[<prev] [next>] [<thread-prev] [thread-next>] [day] [month] [year] [list]
Message-ID: <89b83c00-1117-d114-2c23-7b03fc22966e@easystack.cn>
Date: Wed, 9 Dec 2020 10:27:44 +0800
From: Dongsheng Yang <dongsheng.yang@...ystack.cn>
To: Dongdong Tao <tdd21151186@...il.com>, colyli@...e.de
Cc: gavin.guo@...onical.com, gerald.yang@...onical.com,
trent.lloyd@...onical.com,
dongdong tao <dongdong.tao@...onical.com>,
Kent Overstreet <kent.overstreet@...il.com>,
"open list:BCACHE (BLOCK LAYER CACHE)" <linux-bcache@...r.kernel.org>,
open list <linux-kernel@...r.kernel.org>
Subject: Re: [PATCH] bcache: consider the fragmentation when update the
writeback rate
在 2020/11/3 星期二 下午 8:42, Dongdong Tao 写道:
> From: dongdong tao <dongdong.tao@...onical.com>
>
> Current way to calculate the writeback rate only considered the
> dirty sectors, this usually works fine when the fragmentation
> is not high, but it will give us unreasonable small rate when
> we are under a situation that very few dirty sectors consumed
> a lot dirty buckets. In some case, the dirty bucekts can reached
> to CUTOFF_WRITEBACK_SYNC while the dirty data(sectors) noteven
> reached the writeback_percent, the writeback rate will still
> be the minimum value (4k), thus it will cause all the writes to be
> stucked in a non-writeback mode because of the slow writeback.
>
> This patch will try to accelerate the writeback rate when the
> fragmentation is high. It calculate the propotional_scaled value
> based on below:
> (dirty_sectors / writeback_rate_p_term_inverse) * fragment
> As we can see, the higher fragmentation will result a larger
> proportional_scaled value, thus cause a larger writeback rate.
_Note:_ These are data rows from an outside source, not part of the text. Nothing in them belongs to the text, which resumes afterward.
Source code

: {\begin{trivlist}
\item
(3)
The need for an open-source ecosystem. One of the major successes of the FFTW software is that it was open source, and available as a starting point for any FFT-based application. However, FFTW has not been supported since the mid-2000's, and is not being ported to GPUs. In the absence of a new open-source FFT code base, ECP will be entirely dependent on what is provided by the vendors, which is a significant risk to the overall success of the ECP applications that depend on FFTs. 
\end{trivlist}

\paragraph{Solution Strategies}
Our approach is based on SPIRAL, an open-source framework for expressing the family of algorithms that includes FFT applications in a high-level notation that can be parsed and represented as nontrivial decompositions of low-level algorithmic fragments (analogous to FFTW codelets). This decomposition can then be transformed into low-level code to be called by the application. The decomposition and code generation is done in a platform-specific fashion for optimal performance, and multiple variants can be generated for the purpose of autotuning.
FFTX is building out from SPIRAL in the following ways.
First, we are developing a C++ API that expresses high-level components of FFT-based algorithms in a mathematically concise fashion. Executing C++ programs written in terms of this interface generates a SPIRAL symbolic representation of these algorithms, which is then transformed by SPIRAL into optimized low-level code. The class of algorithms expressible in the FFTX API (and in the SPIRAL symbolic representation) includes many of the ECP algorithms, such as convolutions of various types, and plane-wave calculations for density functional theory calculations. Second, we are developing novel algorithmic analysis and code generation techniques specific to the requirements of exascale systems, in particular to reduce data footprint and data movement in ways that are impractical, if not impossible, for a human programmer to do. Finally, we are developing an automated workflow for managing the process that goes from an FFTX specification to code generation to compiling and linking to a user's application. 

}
> The fragment value is calculated based on below:
> (dirty_buckets * bucket_size) / dirty_sectors
> If you think about it, the value of fragment will be always
> inside [1, bucket_size].
>
> This patch only considers the fragmentation when the number of
> dirty_buckets reached to a dirty threshold(configurable by
> writeback_fragment_percent, default is 50), so bcache will
> remain the original behaviour before the dirty buckets reached
> the threshold.
>
> Signed-off-by: dongdong tao <dongdong.tao@...onical.com>
> ---
> drivers/md/bcache/bcache.h | 1 +
> drivers/md/bcache/sysfs.c | 6 ++++++
> drivers/md/bcache/writeback.c | 21 +++++++++++++++++++++
> 3 files changed, 28 insertions(+)
>
> diff --git a/drivers/md/bcache/bcache.h b/drivers/md/bcache/bcache.h
> index 1d57f48307e6..87632f7032b6 100644
> --- a/drivers/md/bcache/bcache.h
> +++ b/drivers/md/bcache/bcache.h
> @@ -374,6 +374,7 @@ struct cached_dev {
> unsigned int writeback_metadata:1;
> unsigned int writeback_running:1;
> unsigned char writeback_percent;
> + unsigned char writeback_fragment_percent;
> unsigned int writeback_delay;
>
> uint64_t writeback_rate_target;
> diff --git a/drivers/md/bcache/sysfs.c b/drivers/md/bcache/sysfs.c
> index 554e3afc9b68..69499113aef8 100644
> --- a/drivers/md/bcache/sysfs.c
> +++ b/drivers/md/bcache/sysfs.c
> @@ -115,6 +115,7 @@ rw_attribute(stop_when_cache_set_failed);
> rw_attribute(writeback_metadata);
> rw_attribute(writeback_running);
> rw_attribute(writeback_percent);
> +rw_attribute(writeback_fragment_percent);
Hi Dongdong and Coly,
What is the status about this patch? In my opinion, it is a problem
we need to solve,
but can we just reuse the parameter of writeback_percent, rather than
introduce a new writeback_fragment_percent?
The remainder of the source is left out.